WARNING: This text is deprecated and refers to an old version of ØMQ. It remains here for historical interest. DO NOT USE THIS TO LEARN ØMQ.


There are several new features in ØMQ/0.5. Most importantly, from this version onwards ØMQ becomes a multi-protocol messaging system. Instead relying on single wire-level protocol, user is free to choose the protocol to use. Other new features include auto-reconnect, flow control and queue limits. .NET extension is part of the new release as well.

We have already discussed some of the concepts and algorithms in design documents for previous versions of ØMQ:

Auto reconnect

With previous version of ØMQ when connection broke between two components, both were notified about the fact using callback function (error_handler) but no attempt to reestablish the connection was made. The responsibility for reestablishment was shifted to applications on the top of ØMQ.

Starting with ØMQ/0.5 broken connections will be reestablished automatically. This was made the default behaviour.

What follows is a description of how you can hook-up into the auto-reconnect mechanism:

error_handler functionality still works as it used to work. When connection is broken, error handler you've supplied is invoked immediately. You can do whatever work needed at that point, however, keep in mind that error handler is invoked in asynchronous manner and thus you need to synchronise it manually with your application threads. Error handler can return either false in which case application is crashed immediately or true in which case disconnection is ignored silently and auto-reconnect functionality is invoked.

Moreover, there's a new notification mechanism that allows you to spot the place in the queue where reconnection happened and where thus some messages may be missing. This kind of functionality is important when messages are dependent on preceding messages. Imagine a video feed being passed via ØMQ where full frame is send once a second while intermediate frames are sent only in a form of diff from a previous frame. When reconnection happens, you want to be notified that there are messages missing at a particular point so that you can start dropping diffs until you get a full frame and resume normal behaviour.

To get this functionality, you have to switch "gap messages" on first (they are disabled by default to keep backward compatibility):

api->mask (message_gap);

Now you can receive messages in a standard manner:

message_t message;
api->receive (&message);

However, the message received can actually be a gap message. Gap message is not an actual message, rather it's a notification about messages possibly missing at the particular point of the queue. You can test whether message is a gap message this way:

if (message.type () == message_gap) ...

Caution: For auto reconnect to work correctly, it is essential to use fixed port numbers. If auto assigned port numbers are used, they will change as applications fail and get restarted. This can cause application to reconnect to the non-existent port or even port that's used by a different application. Auto assigned port numbers (e.g. "eth0") are still supported to guarantee backward compatibility, however, you should use fixed port numbers if you are relying on auto-reconnect feature (e.g. "eth0:5555").

Flow control & queue limits

The main motivation for this work was a need to distribute queue storage capacity across the network. There are nodes that have a lot of memory and there are nodes with so little memory is barely enough to run the application.
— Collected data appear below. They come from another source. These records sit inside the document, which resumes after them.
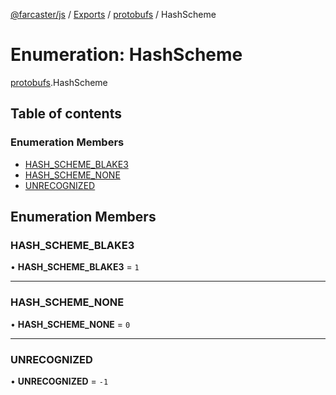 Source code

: [@farcaster/js](../README.md) / [Exports](../modules.md) / [protobufs](../modules/protobufs.md) / HashScheme

# Enumeration: HashScheme

[protobufs](../modules/protobufs.md).HashScheme

## Table of contents

### Enumeration Members

- [HASH\_SCHEME\_BLAKE3](protobufs.HashScheme.md#hash_scheme_blake3)
- [HASH\_SCHEME\_NONE](protobufs.HashScheme.md#hash_scheme_none)
- [UNRECOGNIZED](protobufs.HashScheme.md#unrecognized)

## Enumeration Members

### HASH\_SCHEME\_BLAKE3

• **HASH\_SCHEME\_BLAKE3** = ``1``

___

### HASH\_SCHEME\_NONE

• **HASH\_SCHEME\_NONE** = ``0``

___

### UNRECOGNIZED

• **UNRECOGNIZED** = ``-1``
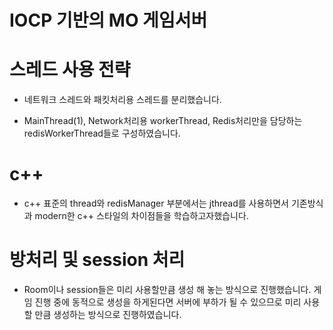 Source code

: # IOCP 기반의 MO 게임서버 


# 스레드 사용 전략 

- 네트워크 스레드와 패킷처리용 스레드를 분리했습니다. 

- MainThread(1), Network처리용 workerThread, Redis처리만을 담당하는 redisWorkerThread들로 구성하였습니다.


# c++ 

- c++ 표준의 thread와 redisManager 부분에서는 jthread를 사용하면서 기존방식과 modern한 c++ 스타일의 차이점들을 학습하고자했습니다. 

# 방처리 및 session 처리 


- Room이나 session들은 미리 사용할만큼 생성 해 놓는 방식으로 진행했습니다. 게임 진행 중에 동적으로 생성을 하게된다면 서버에 부하가 될 수 있으므로 미리 사용할 만큼 생성하는 방식으로 진행하였습니다.  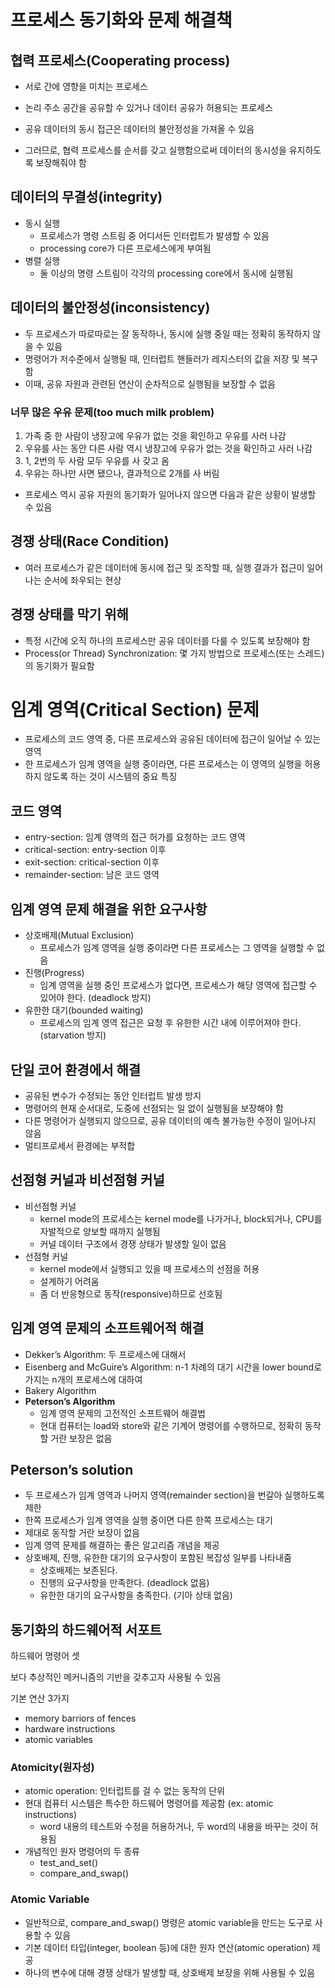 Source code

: # 프로세스 동기화와 문제 해결책
## 협력 프로세스(Cooperating process)
- 서로 간에 영향을 미치는 프로세스
- 논리 주소 공간을 공유할 수 있거나 데이터 공유가 허용되는 프로세스

- 공유 데이터의 동시 접근은 데이터의 불안정성을 가져올 수 있음
- 그러므로, 협력 프로세스를 순서를 갖고 실행함으로써 데이터의 동시성을 유지하도록 보장해줘야 함

## 데이터의 무결성(integrity)
- 동시 실행
    - 프로세스가 명령 스트림 중 어디서든 인터럽트가 발생할 수 있음
    - processing core가 다른 프로세스에게 부여됨
- 병렬 실행
    - 둘 이상의 명령 스트림이 각각의 processing core에서 동시에 실행됨
 
## 데이터의 불안정성(inconsistency)
- 두 프로세스가 따로따로는 잘 동작하나, 동시에 실행 중일 때는 정확히 동작하지 않을 수 있음
- 명령어가 저수준에서 실행될 때, 인터럽트 핸들러가 레지스터의 값을 저장 및 복구함
- 이때, 공유 자원과 관련된 연산이 순차적으로 실행됨을 보장할 수 없음

### 너무 많은 우유 문제(too much milk problem)
1. 가족 중 한 사람이 냉장고에 우유가 없는 것을 확인하고 우유를 사러 나감
2. 우유를 사는 동안 다른 사람 역시 냉장고에 우유가 없는 것을 확인하고 사러 나감
3. 1, 2번의 두 사람 모두 우유를 사 갖고 옴
4. 우유는 하나만 사면 됐으나, 결과적으로 2개를 사 버림

- 프로세스 역시 공유 자원의 동기화가 일어나지 않으면 다음과 같은 상황이 발생할 수 있음

## 경쟁 상태(Race Condition)
- 여러 프로세스가 같은 데이터에 동시에 접근 및 조작할 때, 실행 결과가 접근이 일어나는 순서에 좌우되는 현상

## 경쟁 상태를 막기 위해

- 특정 시간에 오직 하나의 프로세스만 공유 데이터를 다룰 수 있도록 보장해야 함
- Process(or Thread) Synchronization: 몇 가지 방법으로 프로세스(또는 스레드)의 동기화가 필요함

# 임계 영역(Critical Section) 문제

- 프로세스의 코드 영역 중, 다른 프로세스와 공유된 데이터에 접근이 일어날 수 있는 영역
- 한 프로세스가 임계 영역을 실행 중이라면, 다른 프로세스는 이 영역의 실행을 허용하지 않도록 하는 것이 시스템의 중요 특징

## 코드 영역

- entry-section: 임계 영역의 접근 허가를 요청하는 코드 영역
- critical-section: entry-section 이후
- exit-section: critical-section 이후
- remainder-section: 남은 코드 영역

## 임계 영역 문제 해결을 위한 요구사항

- 상호배제(Mutual Exclusion)
    - 프로세스가 임계 영역을 실행 중이라면 다른 프로세스는 그 영역을 실행할 수 없음
- 진행(Progress)
    - 임계 영역을 실행 중인 프로세스가 없다면, 프로세스가 해당 영역에 접근할 수 있어야 한다. (deadlock 방지)
- 유한한 대기(bounded waiting)
    - 프로세스의 임계 영역 접근은 요청 후 유한한 시간 내에 이루어져야 한다. (starvation 방지)

## 단일 코어 환경에서 해결

- 공유된 변수가 수정되는 동안 인터럽트 발생 방지
- 명령어의 현재 순서대로, 도중에 선점되는 일 없이 실행됨을 보장해야 함
- 다른 명령어가 실행되지 않으므로, 공유 데이터의 예측 불가능한 수정이 일어나지 않음
- 멀티프로세서 환경에는 부적합

## 선점형 커널과 비선점형 커널

- 비선점형 커널
    - kernel mode의 프로세스는 kernel mode를 나가거나, block되거나, CPU를 자발적으로 양보할 때까지 실행됨
    - 커널 데이터 구조에서 경쟁 상태가 발생할 일이 없음
- 선점형 커널
    - kernel mode에서 실행되고 있을 때 프로세스의 선점을 허용
    - 설계하기 어려움
    - 좀 더 반응형으로 동작(responsive)하므로 선호됨

## 임계 영역 문제의 소프트웨어적 해결

- Dekker’s Algorithm: 두 프로세스에 대해서
- Eisenberg and McGuire’s Algorithm: n-1 차례의 대기 시간을 lower bound로 가지는 n개의 프로세스에 대하여
- Bakery Algorithm
- **Peterson’s Algorithm**
    - 임계 영역 문제의 고전적인 소프트웨어 해결법
    - 현대 컴퓨터는 load와 store와 같은 기계어 명령어를 수행하므로, 정확히 동작할 거란 보장은 없음

## Peterson’s solution

- 두 프로세스가 임계 영역과 나머지 영역(remainder section)을 번갈아 실행하도록 제한
- 한쪽 프로세스가 임계 영역을 실행 중이면 다른 한쪽 프로세스는 대기
- 제대로 동작할 거란 보장이 없음
- 임계 영역 문제를 해결하는 좋은 알고리즘 개념을 제공
- 상호배제, 진행, 유한한 대기의 요구사항이 포함된 복잡성 일부를 나타내줌
    - 상호배제는 보존된다.
    - 진행의 요구사항을 만족한다. (deadlock 없음)
    - 유한한 대기의 요구사항을 충족한다. (기아 상태 없음)

## 동기화의 하드웨어적 서포트

하드웨어 명령어 셋

보다 추상적인 메커니즘의 기반을 갖추고자 사용될 수 있음

기본 연산 3가지

- memory barriors of fences
- hardware instructions
- atomic variables

### Atomicity(원자성)

- atomic operation: 인터럽트를 걸 수 없는 동작의 단위
- 현대 컴퓨터 시스템은 특수한 하드웨어 명령어를 제공함 (ex: atomic instructions)
    - word 내용의 테스트와 수정을 허용하거나, 두 word의 내용을 바꾸는 것이 허용됨
- 개념적인 원자 명령어의 두 종류
    - test_and_set()
    - compare_and_swap()

### Atomic Variable

- 일반적으로, compare_and_swap() 명령은 atomic variable을 만드는 도구로 사용할 수 있음
- 기본 데이터 타입(integer, boolean 등)에 대한 원자 연산(atomic operation) 제공
- 하나의 변수에 대해 경쟁 상태가 발생할 때, 상호배제 보장을 위해 사용될 수 있음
Storage on some nodes is highly reliable, while other nodes are prone to failures and data loses. To reflect this fact, messaging infrastructure administrator has to decide how much data to store on each node and what to do when the storage limit on a particular node is exceeded.

From version 0.5 on all the internal queues (those not directly visible to the user) in ØMQ are limited, i.e. the number of messages in the internal queue cannot exceed some preset limit. The only unbound queues are the queues created by user (via create_queue method). These are unlimited by default but there's an option to set a limit when required.


The diagram above shows how queue limits work. Each queue is actually a collection of independent pipes (one pipe per queue writer) so the high watermark and low watermark you set when creating a queue isn't applied to the queue as a whole, rather it is used on per-writer basis. The messages in the pipe are numbered in a sequential manner. The thread that reads messages from the pipe knows the sequence number of the last message retrieved from the pipe (head), the thread that writes messages to the pipe knows the sequence number of the last message written to the pipe (tail). Once in a while reading thread sends a notification to the writer thread containing the actual head sequence number. Writer thread remembers it as last-head value.

The algorithm for enforcing pipe limits is pretty easy. If tail - last-head > high-watermark then no more messages can be written to the pipe. If it's application thread that attempts to write the message, it gets blocked. If it's protocol engine trying to write message received from the network, underlying network connection is suspended and no more data are read from it.

Once the size of a suspended pipe drops below low-watermark (tail - last-head < low-watermark) writing of messages is unblocked - either application thread resumes execution or more data can be read from the socket.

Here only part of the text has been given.